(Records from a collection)
::::::::

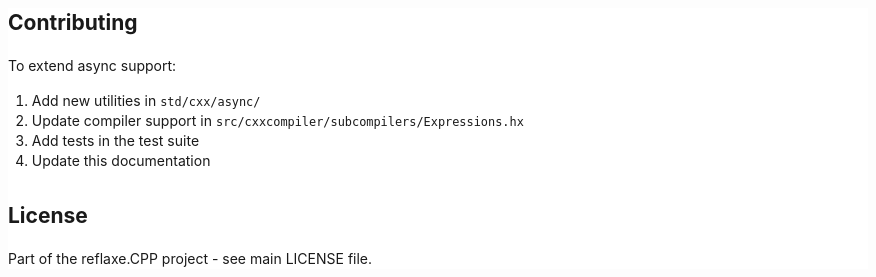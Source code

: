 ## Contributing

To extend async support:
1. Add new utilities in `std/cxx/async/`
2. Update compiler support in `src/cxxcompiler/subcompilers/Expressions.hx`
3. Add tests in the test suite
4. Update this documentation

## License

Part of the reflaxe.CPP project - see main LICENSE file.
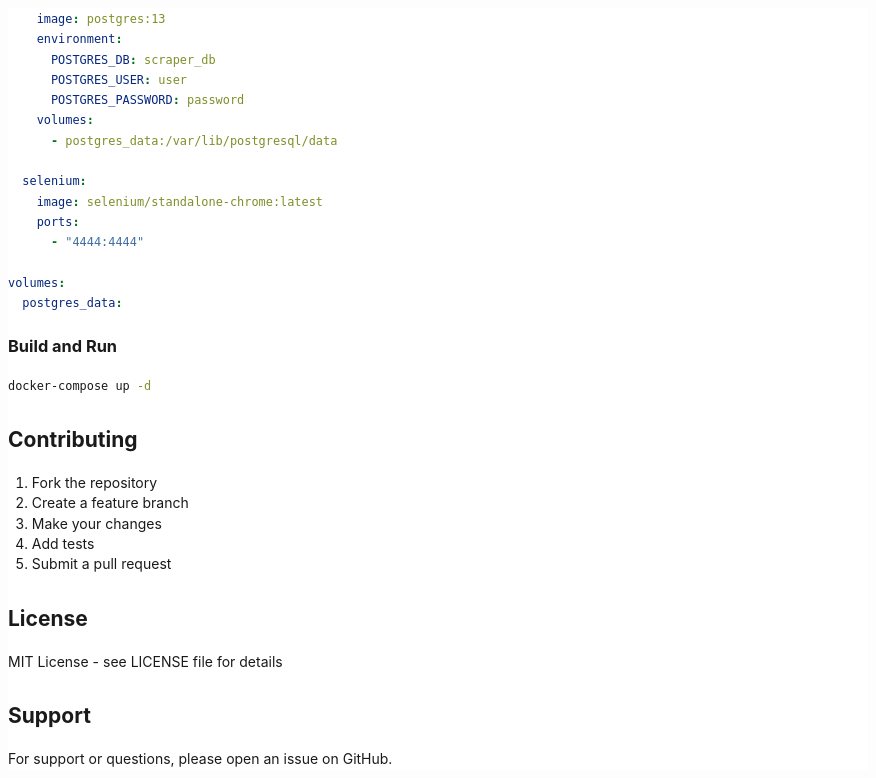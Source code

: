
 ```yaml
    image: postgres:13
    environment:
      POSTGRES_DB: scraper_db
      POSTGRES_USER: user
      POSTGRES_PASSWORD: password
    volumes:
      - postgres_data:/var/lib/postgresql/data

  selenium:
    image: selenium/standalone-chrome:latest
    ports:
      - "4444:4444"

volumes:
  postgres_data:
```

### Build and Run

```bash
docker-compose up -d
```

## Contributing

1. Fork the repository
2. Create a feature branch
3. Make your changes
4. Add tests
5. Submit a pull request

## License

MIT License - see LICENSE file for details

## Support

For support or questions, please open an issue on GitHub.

::::::::

## Work task
The line containing "5. Submit a pull request" and every line after it, through the last one above, should be written out word for word.

## Output of the task
5. Submit a pull request

## License

MIT License - see LICENSE file for details

## Support

For support or questions, please open an issue on GitHub.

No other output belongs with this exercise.